Taiga is a transition zone before arctic tundra composed of bushes, conifers and silver birches. It’s the place in the world that is the farthest from the oceans. The taiga forms a kind of natural protection for the camps of the Dukhans, but is also wild and inhabited, which means it can be harsh in Summer: it’s not possible to avoid marshes, flies, and mosquitos.
The Northern part of taiga was organized under the Qing Dynasty between 1755 and 1912, while it was under Uriankhai’s banner. At the time of Mongolian independence of 1911, the banner was incorporated in the independent Tuva Republic. In 1944, Russians annexed Tuva Republic, but without the Mongolian part of it.

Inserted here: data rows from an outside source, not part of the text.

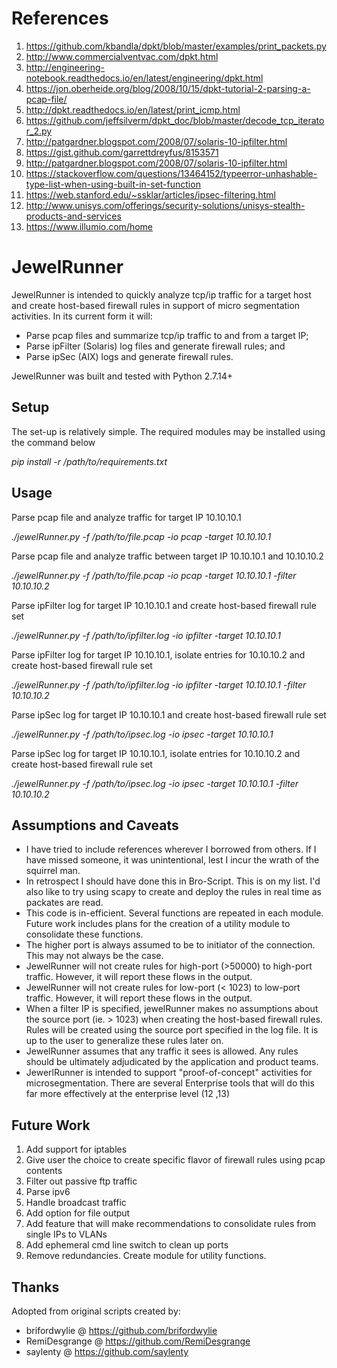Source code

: # References

1. https://github.com/kbandla/dpkt/blob/master/examples/print_packets.py
2. http://www.commercialventvac.com/dpkt.html
3. http://engineering-notebook.readthedocs.io/en/latest/engineering/dpkt.html
4. https://jon.oberheide.org/blog/2008/10/15/dpkt-tutorial-2-parsing-a-pcap-file/
5. http://dpkt.readthedocs.io/en/latest/print_icmp.html
6. https://github.com/jeffsilverm/dpkt_doc/blob/master/decode_tcp_iterator_2.py
7. http://patgardner.blogspot.com/2008/07/solaris-10-ipfilter.html
8. https://gist.github.com/garrettdreyfus/8153571
9. http://patgardner.blogspot.com/2008/07/solaris-10-ipfilter.html
10. https://stackoverflow.com/questions/13464152/typeerror-unhashable-type-list-when-using-built-in-set-function
11. https://web.stanford.edu/~ssklar/articles/ipsec-filtering.html
12. http://www.unisys.com/offerings/security-solutions/unisys-stealth-products-and-services
13. https://www.illumio.com/home

# JewelRunner

JewelRunner is intended to quickly analyze tcp/ip traffic for a target host and create host-based firewall rules in support of  micro segmentation activities. In its current form it will:

* Parse pcap files and summarize tcp/ip traffic to and from a target IP;
* Parse ipFilter (Solaris) log files and generate firewall rules; and
* Parse ipSec (AIX) logs and generate firewall rules.

JewelRunner was built and tested with Python 2.7.14+

## Setup

The set-up is relatively simple. The required modules may be installed using the command below

*pip install -r /path/to/requirements.txt*

## Usage

Parse pcap file and analyze traffic for target IP 10.10.10.1

*./jewelRunner.py -f /path/to/file.pcap -io pcap -target 10.10.10.1*

Parse pcap file and analyze traffic between target IP 10.10.10.1 and 10.10.10.2

*./jewelRunner.py -f /path/to/file.pcap -io pcap -target 10.10.10.1 -filter 10.10.10.2*

Parse ipFilter log for target IP 10.10.10.1 and create host-based firewall rule set

*./jewelRunner.py -f /path/to/ipfilter.log -io ipfilter -target 10.10.10.1*

Parse ipFilter log for target IP 10.10.10.1, isolate entries for 10.10.10.2 and create host-based firewall rule set

*./jewelRunner.py -f /path/to/ipfilter.log -io ipfilter -target 10.10.10.1 -filter 10.10.10.2*

Parse ipSec log for target IP 10.10.10.1 and create host-based firewall rule set

*./jewelRunner.py -f /path/to/ipsec.log -io ipsec -target 10.10.10.1*

Parse ipSec log for target IP 10.10.10.1, isolate entries for 10.10.10.2 and create host-based firewall rule set

*./jewelRunner.py -f /path/to/ipsec.log -io ipsec -target 10.10.10.1 -filter 10.10.10.2*

## Assumptions and Caveats

* I have tried to include references wherever I borrowed from others. If I have missed someone, it was unintentional, lest I incur the wrath of the squirrel man.
* In retrospect I should have done this in Bro-Script. This is on my list. I'd also like to try using scapy to create and deploy the rules in real time as packates are read.
* This code is in-efficient. Several functions are repeated in each module. Future work includes plans for the creation of a utility module to consolidate these functions. 
* The higher port is always assumed to be to initiator of the connection. This may not always be the case.
* JewelRunner will not create rules for high-port (>50000) to high-port traffic. However, it will report these flows in the output. 
* JewelRunner will not create rules for low-port (< 1023) to low-port traffic. However, it will report these flows in the output.
* When a filter IP is specified, jewelRunner makes no assumptions about the source port (ie. > 1023) when creating the host-based firewall rules. Rules will be created using the source port specified in the log file. It is up to the user to generalize these rules later on.  
* JewelRunner assumes that any traffic it sees is allowed. Any rules should be ultimately adjudicated by the application and product teams.
* JewerlRunner is intended to support "proof-of-concept" activities for microsegmentation. There are several Enterprise tools that will do this far more effectively at the enterprise level (12 ,13)

## Future Work

1. Add support for iptables
2. Give user the choice to create specific flavor of firewall rules using pcap contents
3. Filter out passive ftp traffic
4. Parse ipv6
5. Handle broadcast traffic
6. Add option for file output
7. Add feature that will make recommendations to consolidate rules from single IPs to VLANs
8. Add ephemeral cmd line switch to clean up ports
9. Remove redundancies. Create module for utility functions.

## Thanks

Adopted from original scripts created by:
* brifordwylie @ https://github.com/brifordwylie
* RemiDesgrange @ https://github.com/RemiDesgrange
* saylenty @ https://github.com/saylenty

In the 1930’s, many Dukhans and Uriankhai fled over the frontier from Tuva to avoid conscription. At first, the Mongolian government repeatedly deported them back to Tuva, but in 1956, the government finally gave them Mongolian citizenship and resettled them at Tsagaan Nuur Lake on the Shishigt River. Many Dukhans rapidly left their flat to go back in the taiga.
Dukhans are the last solitary group that earns its living by herding reindeer in the isolated and little accessible mountains of the extreme North of the country. ”Tsaa” means reindeer in Dukhan language, so Tsaatans (the other name of Dukhans) are ”those who live with reindeer”.